As of Friday, September 15, 2017
English ivy is a rapidly growing evergreen vine typically seen growing on hillsides, climbing trees, growing over fences and up the sides of houses. It out-competes other plants for soil, sunlight and water. English ivy can kill large trees by suffocating their trunks and weighing down branches. A mature English ivy plant can weigh up to 2,100 pounds, with trunk-like stems that can be nearly a foot thick.
To identify English ivy, look for year-round waxy green leaves and trailing vines. The leaves can be lobed and typically have whitish veins. In late summer or early fall, the mature plant will produce greenish-yellow, starburst flowers at the end of the flowering stem. Berries are black with a fleshy outer layer and stone-like seeds.
English ivy reproduces both from seeds and from stem fragments. Birds feed on the berries and distribute the seeds in their droppings wherever they fly. Stem fragments that come in contact with the ground will also easily re-root and start a new plant.

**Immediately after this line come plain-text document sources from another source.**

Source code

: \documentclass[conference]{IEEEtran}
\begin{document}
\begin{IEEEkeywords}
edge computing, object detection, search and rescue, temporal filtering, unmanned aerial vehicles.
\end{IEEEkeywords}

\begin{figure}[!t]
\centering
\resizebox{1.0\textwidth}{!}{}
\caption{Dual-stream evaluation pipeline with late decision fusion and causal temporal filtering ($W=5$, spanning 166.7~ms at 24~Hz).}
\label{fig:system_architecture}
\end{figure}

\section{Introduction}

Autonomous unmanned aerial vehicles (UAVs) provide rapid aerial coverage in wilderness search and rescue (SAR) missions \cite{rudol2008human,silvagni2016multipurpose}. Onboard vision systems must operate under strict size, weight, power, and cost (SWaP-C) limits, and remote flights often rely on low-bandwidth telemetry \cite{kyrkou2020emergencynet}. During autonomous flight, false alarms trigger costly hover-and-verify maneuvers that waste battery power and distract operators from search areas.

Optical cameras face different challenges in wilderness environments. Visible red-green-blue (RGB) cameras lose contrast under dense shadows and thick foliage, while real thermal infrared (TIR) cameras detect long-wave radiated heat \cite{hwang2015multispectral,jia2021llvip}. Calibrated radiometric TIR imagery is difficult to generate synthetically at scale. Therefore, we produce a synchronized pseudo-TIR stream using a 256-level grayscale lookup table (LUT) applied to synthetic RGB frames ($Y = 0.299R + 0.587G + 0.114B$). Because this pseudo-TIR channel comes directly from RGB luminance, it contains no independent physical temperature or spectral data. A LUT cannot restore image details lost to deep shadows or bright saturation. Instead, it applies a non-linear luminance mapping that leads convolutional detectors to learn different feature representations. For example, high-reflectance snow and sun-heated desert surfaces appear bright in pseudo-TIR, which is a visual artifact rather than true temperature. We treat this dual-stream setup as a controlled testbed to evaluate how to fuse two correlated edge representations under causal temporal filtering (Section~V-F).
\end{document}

This vine is an aggressive invader growing in the canopy of trees as well as on the ground. It out competes native vegetation and reduces animal habitat. It destabilizes streambanks and hillsides as its shallow roots don’t hold the soil as well as native plants. Rats and other vermin are able to hide in the cover of English ivy and use the vines to access our homes.
English ivy is best treated by hand-pulling vines. Cut all berry producing branches and keep vines away from trees — do not let the plant climb. If it has climbed into the trees, cut the vines at the ground and again 4-5 feet up the tree, removing those sections. Pulling long vines off of tree branches is difficult and may damage the trees.
Dispose of ivy by bagging and placing it in the garbage. Larger vines can be cut and stumps treated with herbicide (ask your OSU Extension master gardeners for more information).
Jordan Kim is director of Hood River Soil and Water Conservation District.